Devo sbrigarmi, fra un po’ arriveranno Maela e Adalgisa a prendermi; mi sto chiedendo chi delle due guiderà. Dite che non è fondamentale saperlo? Come no! Maela, dopo ventiquattro lezioni fatte l’anno scorso: quarantotto viaggi tra andata e ritorno (non sempre guidando, vero) non è ancora sicura del tragitto da fare.

Sì, ci siamo anche io e Adalgisa con lei, ma credo che sia proprio questo il problema. Sapete com’è, mica si viaggia in silenzio, e tra una parola e l’altra lasciamo che la macchina proceda diritta sempre, anche quando c’è da svoltare.

A me rompe entrare in classe tardi: devo scusarmi anche se la colpa non è proprio mia, tutti mi guardano scocciati perché interrompo il filo del discorso già iniziato, e mi tocca pure sedermi dove capita (ho detto a Paola di tenermi un posto vicino a lei nel caso arrivasse prima, ma se fa come con la matita…).

L’importante comunque è arrivare. E fare gli auguri al professore. Eh sì, prima lezione di corso e lui che fa? Compie gli anni. Chissà se terrà fede alla tradizione. Dovete sapere che un corso di scrittura è (per noi) anche momento conviviale, motivo per cui ogni pretesto è buono per sorseggiare, sgranocchiare e ciaccolare. A fine lezione, ovvio, e col bidello fuori che aspetta incazzato (abbiamo provato a corromperlo, ma ha detto che non lo pagano per gli extra). Che sia meglio chiamare Paola per dirle di portare qualcosa nel caso il prof si dimentichi? (Come? Sto esagerando? Ma gli amici a cosa servono?) Fortuna sua che è tardi per chiamarla.

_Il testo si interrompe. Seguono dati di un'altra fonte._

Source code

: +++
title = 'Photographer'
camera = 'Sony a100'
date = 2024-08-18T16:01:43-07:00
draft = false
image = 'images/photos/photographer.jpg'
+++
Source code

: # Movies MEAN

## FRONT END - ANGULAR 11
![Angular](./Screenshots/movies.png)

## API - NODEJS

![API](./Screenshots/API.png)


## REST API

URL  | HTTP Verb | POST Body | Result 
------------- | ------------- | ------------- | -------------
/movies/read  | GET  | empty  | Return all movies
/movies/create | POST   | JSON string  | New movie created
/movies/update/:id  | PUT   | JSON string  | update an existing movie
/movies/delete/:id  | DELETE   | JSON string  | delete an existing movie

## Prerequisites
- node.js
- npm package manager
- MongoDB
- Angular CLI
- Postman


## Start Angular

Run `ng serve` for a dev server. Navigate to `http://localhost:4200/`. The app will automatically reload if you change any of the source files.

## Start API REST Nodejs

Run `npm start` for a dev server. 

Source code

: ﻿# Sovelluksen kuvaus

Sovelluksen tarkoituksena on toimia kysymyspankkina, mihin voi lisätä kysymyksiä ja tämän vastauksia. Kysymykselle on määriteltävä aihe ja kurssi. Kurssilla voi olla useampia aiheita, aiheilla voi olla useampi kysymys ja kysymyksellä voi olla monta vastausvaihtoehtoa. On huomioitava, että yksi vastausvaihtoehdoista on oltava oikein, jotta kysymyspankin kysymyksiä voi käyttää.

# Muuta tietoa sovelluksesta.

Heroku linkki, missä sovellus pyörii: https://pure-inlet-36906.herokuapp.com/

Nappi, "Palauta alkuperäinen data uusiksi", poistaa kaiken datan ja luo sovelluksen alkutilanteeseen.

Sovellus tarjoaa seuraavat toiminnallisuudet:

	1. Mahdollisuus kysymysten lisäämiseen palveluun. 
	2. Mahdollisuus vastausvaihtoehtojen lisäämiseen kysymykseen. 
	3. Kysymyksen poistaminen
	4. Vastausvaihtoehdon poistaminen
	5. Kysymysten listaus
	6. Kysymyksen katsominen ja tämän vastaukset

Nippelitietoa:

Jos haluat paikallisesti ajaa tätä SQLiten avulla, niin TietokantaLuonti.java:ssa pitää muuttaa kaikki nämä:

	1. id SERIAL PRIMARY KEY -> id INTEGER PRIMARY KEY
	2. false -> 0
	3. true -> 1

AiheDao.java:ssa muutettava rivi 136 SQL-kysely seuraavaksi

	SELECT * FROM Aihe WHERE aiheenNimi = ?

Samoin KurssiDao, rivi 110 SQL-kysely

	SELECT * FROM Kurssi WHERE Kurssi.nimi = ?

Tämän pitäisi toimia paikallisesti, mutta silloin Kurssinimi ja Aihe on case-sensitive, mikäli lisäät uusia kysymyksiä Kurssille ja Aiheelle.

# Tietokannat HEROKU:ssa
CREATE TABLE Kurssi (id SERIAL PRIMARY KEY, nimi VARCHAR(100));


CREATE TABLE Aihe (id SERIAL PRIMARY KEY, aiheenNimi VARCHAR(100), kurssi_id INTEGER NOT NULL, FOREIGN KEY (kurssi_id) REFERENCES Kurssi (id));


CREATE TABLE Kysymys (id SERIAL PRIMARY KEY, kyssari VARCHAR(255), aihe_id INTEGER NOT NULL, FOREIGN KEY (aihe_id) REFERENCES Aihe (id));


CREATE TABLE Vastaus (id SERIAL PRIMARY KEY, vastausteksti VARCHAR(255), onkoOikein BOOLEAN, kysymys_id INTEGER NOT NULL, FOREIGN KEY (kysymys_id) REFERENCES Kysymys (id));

Dell’anno scorso rivedrò Filide, che non si chiama Filide, ma preferisce così (per via della privacy): io la chiamo socia e lo è, per scrittura e anche per il significato che diamo noi veneti a questa parola usata in dialetto. Rivedrò anche Alba che come Filide si è data un nome copertura (privacy anche per lei), che è perfetto, perché come l’alba arriva sempre prima sul giorno, anche lei arriva sempre prima sul (sì proprio sul, si scaraventa sopra) banco vicino al prof (e guai a chi osa occuparlo!).

Degli altri, qualcuno non potrà venire, qualcun altro non s’è fatto sentire. Ci sarà qualche novità, chissà. Vi terrò informati su tutti, e su tutto (compresa qualche idea strampalata che ho in mente per questo diario). La cosa divertente è che loro sapranno sempre tutto dopo, ma avranno una settimana di tempo per metabolizzare e perdonarmi (spero).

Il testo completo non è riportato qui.